After being a small fish in a big pond, Hubbard decided to become a slightly larger fish in a much smaller pond. Okay, maybe it’s a stupid metaphor, but my point is clear — Hubbard should find an opportunity with the Temple Owls next season.

The former Aggie runningback was lost on a roster that only utilized two players — Isaiah Spiller and Devon Achane — at that position in 2021. Those two players accounted for over 87% of the Aggies’ total rushing yards, leaving players like Hubbard, LJ Johnson, and Amari Daniels without a chance to create production. If it ain’t broke, don’t fix it — there was no reason for Jimbo Fisher to throw guys like Hubbard into the game.
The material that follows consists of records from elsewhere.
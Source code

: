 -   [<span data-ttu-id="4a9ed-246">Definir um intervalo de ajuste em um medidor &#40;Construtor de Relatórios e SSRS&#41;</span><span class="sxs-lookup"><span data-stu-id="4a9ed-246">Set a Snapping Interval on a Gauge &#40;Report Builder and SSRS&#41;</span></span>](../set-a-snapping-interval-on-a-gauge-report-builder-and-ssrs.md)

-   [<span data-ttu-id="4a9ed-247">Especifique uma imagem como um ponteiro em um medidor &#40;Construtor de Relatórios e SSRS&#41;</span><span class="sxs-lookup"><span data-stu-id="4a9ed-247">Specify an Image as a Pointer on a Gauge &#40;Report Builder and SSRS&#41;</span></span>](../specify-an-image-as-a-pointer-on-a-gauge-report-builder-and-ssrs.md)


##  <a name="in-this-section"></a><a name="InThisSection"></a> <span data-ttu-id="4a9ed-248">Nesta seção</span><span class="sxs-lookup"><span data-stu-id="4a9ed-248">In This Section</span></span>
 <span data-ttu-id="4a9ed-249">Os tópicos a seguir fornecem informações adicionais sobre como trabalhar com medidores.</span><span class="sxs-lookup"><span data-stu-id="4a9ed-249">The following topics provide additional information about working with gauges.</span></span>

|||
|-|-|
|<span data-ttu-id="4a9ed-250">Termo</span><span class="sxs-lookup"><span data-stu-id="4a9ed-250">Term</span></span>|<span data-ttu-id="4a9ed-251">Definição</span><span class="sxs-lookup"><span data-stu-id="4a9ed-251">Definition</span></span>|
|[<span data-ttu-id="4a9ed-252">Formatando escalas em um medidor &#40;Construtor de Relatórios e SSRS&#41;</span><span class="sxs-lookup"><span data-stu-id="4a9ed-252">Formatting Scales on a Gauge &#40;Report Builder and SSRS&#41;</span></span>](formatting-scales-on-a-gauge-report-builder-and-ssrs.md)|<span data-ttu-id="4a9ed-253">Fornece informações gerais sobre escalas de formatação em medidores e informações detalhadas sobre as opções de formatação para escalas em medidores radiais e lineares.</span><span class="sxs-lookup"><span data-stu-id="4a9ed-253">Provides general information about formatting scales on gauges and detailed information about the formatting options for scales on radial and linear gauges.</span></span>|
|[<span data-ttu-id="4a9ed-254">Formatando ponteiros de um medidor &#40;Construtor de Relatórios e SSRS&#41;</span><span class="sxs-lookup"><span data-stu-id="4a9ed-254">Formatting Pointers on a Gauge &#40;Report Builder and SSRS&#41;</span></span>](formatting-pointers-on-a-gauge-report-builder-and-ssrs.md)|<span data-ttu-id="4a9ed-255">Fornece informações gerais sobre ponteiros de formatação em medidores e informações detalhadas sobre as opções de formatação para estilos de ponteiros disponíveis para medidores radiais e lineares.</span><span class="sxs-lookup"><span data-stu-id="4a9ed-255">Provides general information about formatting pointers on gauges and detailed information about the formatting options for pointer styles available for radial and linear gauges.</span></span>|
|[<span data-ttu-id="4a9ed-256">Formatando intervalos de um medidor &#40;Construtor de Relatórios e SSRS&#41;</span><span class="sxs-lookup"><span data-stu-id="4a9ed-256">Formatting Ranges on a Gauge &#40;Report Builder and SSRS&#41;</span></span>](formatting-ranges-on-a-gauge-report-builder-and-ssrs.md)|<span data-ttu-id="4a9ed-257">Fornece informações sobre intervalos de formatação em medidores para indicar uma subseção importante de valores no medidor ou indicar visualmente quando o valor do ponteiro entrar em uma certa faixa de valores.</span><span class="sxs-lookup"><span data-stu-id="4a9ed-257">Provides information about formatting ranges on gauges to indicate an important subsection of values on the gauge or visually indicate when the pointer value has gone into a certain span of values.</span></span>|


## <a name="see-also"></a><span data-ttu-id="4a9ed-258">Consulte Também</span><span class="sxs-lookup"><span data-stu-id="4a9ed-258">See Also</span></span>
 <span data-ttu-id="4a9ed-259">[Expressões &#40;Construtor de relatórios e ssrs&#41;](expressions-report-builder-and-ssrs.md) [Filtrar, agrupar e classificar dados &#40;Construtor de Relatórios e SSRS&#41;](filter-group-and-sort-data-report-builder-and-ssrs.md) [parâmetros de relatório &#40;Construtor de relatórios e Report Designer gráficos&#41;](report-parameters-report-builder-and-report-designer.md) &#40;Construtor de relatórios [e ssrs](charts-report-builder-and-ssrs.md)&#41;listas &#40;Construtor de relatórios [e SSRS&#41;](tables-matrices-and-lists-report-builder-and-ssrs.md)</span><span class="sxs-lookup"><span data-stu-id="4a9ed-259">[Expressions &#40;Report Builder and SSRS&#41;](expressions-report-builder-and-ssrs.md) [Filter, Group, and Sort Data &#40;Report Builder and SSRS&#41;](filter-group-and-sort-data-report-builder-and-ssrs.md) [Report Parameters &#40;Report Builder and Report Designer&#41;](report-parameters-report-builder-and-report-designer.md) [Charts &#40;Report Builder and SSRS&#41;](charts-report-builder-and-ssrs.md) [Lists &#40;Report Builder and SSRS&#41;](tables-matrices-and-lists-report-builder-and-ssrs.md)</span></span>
Now, Hubbard will be joining a Temple team that was among the worst in the country in rushing. Last season, Temple ranked 117th in the nation in total rushing yards out of 130 teams — that’s really bad. Part of the issue here was a lack of production from any specific player. Four players rushed for over 100 yards but none of them rushed for any more than 330.

The Owls’ coaching staff should be looking for a go-to guy at the runningback spot. In the offseason, Hubbard can prove that he’s that guy. If they do not look for a workhorse back and instead, decide to share production among the backfield again, Hubbard will likely find playing time on this football team.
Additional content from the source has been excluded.